Actually, no, but liberal activists are trying valiantly to create some doubt about that.

The most interesting question is why they advance a claim with such laughably thin support.

With the nomination hearings for Elena Kagan's nomination to the Supreme Court, now is the perfect time to examine what the high court's actual philosophy is.

Every year, the court gravely disappoints adherents of the rule of law.

The court certainly did get some important cases right during the last decade. Yet it is a serious error to just infer that any decision most conservatives agree with was ideologically driven.



This is the them of a smart piece by Todd Gaziano titled "What Conservative Court?" in the July issue of Townhall magazine.

Here's an excerpt from the piece:
Why do many liberal activist groups and pundits assert that the Supreme Court is a tool of right-wing interests? …

Some mythmakers’ perception of mainstream thought is skewed so far to the Left that they don’t recognize a neutral, legal principle when they see one.
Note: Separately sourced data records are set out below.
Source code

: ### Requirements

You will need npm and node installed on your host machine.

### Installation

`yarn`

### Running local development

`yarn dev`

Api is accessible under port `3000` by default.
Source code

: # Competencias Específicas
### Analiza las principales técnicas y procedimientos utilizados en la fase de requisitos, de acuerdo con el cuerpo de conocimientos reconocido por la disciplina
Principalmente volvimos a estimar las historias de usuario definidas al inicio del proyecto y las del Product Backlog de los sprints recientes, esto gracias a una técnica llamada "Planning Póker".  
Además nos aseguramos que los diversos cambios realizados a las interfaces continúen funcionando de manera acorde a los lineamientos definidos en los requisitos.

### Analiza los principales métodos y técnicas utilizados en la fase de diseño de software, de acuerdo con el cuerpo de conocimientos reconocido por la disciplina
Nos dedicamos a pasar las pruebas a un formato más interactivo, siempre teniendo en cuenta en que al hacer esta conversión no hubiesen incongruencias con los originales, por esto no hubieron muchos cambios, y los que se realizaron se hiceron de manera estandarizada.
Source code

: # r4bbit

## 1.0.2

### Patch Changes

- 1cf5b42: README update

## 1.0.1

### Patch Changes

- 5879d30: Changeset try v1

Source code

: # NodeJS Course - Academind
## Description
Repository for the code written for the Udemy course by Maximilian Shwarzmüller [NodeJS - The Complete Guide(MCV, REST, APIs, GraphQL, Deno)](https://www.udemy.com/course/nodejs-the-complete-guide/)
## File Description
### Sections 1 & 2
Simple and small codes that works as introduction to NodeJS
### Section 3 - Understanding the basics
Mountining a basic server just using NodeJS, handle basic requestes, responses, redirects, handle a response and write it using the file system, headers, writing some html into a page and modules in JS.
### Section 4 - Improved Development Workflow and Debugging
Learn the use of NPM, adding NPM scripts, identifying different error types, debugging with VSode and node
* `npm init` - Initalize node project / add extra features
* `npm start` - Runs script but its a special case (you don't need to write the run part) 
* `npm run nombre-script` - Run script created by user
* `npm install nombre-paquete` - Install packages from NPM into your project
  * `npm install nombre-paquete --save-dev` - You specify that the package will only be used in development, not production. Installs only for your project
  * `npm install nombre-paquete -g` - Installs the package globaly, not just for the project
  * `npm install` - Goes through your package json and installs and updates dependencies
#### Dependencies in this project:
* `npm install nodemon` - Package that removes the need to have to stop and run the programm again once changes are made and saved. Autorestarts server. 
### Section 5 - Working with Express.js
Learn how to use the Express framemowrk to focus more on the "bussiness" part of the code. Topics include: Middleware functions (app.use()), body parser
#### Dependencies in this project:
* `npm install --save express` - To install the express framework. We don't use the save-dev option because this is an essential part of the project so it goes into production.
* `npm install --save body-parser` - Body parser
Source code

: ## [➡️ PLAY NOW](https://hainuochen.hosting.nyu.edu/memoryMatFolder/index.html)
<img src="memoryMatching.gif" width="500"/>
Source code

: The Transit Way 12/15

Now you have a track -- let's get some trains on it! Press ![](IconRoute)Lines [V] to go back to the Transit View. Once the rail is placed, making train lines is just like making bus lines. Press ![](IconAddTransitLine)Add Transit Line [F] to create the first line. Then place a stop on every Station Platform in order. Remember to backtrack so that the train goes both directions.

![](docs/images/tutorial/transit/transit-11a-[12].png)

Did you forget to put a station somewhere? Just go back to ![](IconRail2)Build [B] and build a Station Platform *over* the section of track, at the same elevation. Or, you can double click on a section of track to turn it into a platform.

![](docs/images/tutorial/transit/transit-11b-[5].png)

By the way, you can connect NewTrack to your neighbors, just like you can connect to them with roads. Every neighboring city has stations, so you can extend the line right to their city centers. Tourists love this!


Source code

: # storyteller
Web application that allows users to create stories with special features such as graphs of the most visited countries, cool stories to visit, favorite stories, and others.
Liberal elites have a quasi-religious passion for government-enforced racial quotas (what they call “goals”), unlimited federal power to regulate the environment, the economy, and everything else, and for far-reaching limits on political speech, especially for folks they dislike. These tenets of liberal faith go beyond mere advocacy. Floating in their radical bubbles, the activist mythmakers are sufficiently unmoored from reality and consider their views so superior that they can’t fathom how their fellow citizens could honestly disagree with them—unless they are racists, corporate polluters or dangerous proponents of free speech.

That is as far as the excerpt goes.